▶ Data items
● ● ● ●
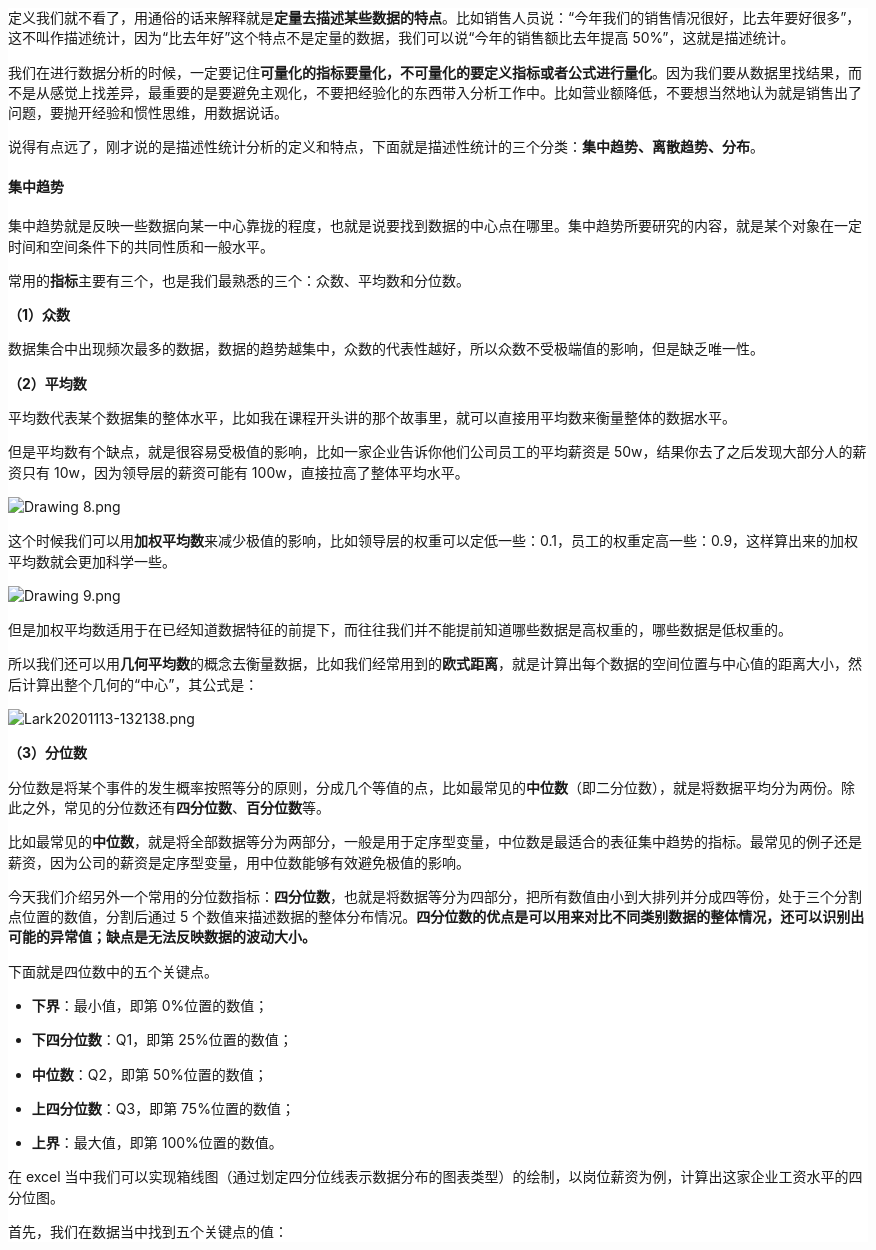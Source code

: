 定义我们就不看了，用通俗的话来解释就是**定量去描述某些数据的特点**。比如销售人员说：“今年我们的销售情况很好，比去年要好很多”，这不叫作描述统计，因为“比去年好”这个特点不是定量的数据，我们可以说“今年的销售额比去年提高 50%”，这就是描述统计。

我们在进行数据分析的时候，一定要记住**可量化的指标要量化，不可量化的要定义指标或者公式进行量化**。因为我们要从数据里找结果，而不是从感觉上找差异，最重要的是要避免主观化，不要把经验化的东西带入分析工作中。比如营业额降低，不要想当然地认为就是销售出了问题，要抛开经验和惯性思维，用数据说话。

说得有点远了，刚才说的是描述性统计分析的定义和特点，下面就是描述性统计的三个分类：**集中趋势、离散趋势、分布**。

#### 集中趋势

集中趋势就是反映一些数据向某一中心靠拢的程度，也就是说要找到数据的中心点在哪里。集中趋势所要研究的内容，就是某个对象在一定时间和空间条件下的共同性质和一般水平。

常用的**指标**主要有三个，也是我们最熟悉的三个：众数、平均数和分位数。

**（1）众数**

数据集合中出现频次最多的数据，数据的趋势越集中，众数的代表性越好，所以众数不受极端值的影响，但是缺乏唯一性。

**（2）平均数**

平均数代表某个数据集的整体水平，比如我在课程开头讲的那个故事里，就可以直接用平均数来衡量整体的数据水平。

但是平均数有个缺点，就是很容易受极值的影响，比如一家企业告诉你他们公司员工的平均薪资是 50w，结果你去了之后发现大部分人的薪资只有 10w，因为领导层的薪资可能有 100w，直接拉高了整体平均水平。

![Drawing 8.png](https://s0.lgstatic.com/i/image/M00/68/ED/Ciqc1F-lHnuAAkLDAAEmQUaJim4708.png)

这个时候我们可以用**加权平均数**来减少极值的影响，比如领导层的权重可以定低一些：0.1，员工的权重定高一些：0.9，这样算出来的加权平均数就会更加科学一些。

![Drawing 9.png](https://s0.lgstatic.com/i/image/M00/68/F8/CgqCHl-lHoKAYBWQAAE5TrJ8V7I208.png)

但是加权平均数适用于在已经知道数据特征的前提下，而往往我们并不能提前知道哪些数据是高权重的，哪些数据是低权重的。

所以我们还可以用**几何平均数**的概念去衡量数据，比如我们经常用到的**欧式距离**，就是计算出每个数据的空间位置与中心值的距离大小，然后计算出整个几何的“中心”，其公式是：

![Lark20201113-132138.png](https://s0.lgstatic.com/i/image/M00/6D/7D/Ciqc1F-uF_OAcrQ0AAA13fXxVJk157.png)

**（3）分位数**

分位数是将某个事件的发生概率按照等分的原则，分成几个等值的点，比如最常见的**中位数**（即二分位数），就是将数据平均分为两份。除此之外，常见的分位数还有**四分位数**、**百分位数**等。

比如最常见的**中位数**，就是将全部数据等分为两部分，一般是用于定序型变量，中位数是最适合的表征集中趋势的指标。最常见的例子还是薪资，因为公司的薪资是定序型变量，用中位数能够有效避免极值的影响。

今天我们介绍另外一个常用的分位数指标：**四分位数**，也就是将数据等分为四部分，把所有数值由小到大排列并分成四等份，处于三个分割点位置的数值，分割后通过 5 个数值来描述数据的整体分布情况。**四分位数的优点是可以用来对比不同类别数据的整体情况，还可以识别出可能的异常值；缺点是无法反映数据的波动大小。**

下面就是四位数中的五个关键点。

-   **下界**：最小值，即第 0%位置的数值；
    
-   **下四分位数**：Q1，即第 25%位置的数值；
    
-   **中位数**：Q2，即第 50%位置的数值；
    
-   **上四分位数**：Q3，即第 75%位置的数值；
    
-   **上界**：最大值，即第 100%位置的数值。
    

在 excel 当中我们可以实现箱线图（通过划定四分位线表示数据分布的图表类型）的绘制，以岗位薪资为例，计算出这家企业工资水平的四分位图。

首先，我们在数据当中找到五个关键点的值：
● ● ● ●
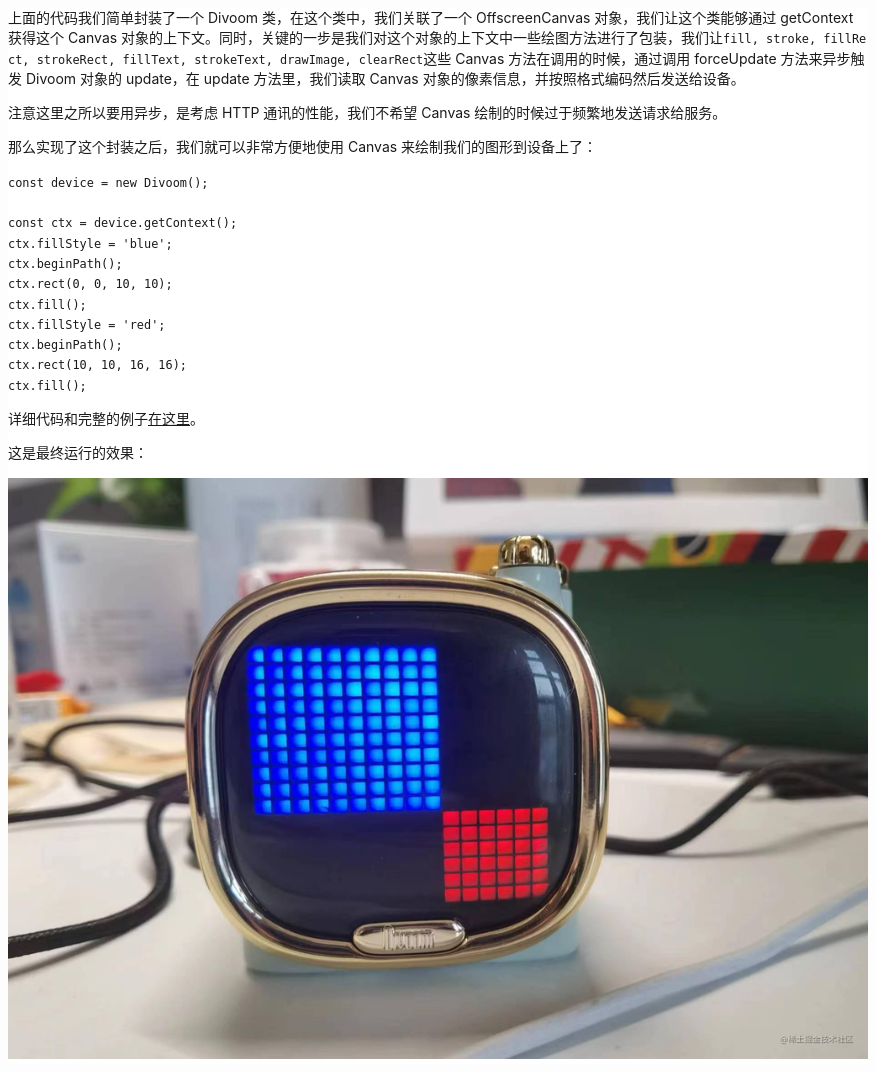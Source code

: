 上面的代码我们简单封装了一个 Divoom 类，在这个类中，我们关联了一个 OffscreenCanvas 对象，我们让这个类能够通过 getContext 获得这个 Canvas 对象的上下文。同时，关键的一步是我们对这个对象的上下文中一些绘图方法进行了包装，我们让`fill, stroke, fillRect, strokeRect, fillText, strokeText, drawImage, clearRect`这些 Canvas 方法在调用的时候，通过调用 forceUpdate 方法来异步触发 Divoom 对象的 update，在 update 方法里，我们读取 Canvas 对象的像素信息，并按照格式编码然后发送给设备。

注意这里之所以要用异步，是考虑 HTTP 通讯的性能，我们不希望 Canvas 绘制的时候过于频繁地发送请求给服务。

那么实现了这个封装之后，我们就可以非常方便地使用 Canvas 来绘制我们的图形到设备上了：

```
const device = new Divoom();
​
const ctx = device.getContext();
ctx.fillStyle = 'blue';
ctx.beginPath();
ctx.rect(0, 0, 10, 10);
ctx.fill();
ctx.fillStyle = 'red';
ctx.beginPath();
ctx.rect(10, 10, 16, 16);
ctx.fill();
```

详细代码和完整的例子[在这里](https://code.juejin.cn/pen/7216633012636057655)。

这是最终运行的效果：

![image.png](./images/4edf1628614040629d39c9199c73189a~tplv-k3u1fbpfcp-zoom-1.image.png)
● ● ● ●
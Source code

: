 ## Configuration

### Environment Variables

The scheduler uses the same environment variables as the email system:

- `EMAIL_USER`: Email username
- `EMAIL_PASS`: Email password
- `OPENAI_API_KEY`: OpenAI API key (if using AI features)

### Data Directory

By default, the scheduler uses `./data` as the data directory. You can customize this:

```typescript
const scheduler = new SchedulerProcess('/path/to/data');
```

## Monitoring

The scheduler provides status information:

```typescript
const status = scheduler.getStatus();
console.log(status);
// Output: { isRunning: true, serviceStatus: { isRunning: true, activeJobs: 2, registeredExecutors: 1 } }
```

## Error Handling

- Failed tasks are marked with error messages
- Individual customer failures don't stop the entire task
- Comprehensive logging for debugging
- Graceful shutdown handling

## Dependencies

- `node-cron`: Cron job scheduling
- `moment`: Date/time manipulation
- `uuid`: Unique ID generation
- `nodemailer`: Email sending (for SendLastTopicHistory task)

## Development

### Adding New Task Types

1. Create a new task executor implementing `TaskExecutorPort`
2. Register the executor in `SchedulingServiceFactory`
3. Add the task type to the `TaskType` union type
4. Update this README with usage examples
● ● ● ●
▶ Action item
For each line above that carries the word "lgstatic", copy it out.

▶ Result for this task
![Drawing 8.png](https://s0.lgstatic.com/i/image/M00/68/ED/Ciqc1F-lHnuAAkLDAAEmQUaJim4708.png)
![Drawing 9.png](https://s0.lgstatic.com/i/image/M00/68/F8/CgqCHl-lHoKAYBWQAAE5TrJ8V7I208.png)
![Lark20201113-132138.png](https://s0.lgstatic.com/i/image/M00/6D/7D/Ciqc1F-uF_OAcrQ0AAA13fXxVJk157.png)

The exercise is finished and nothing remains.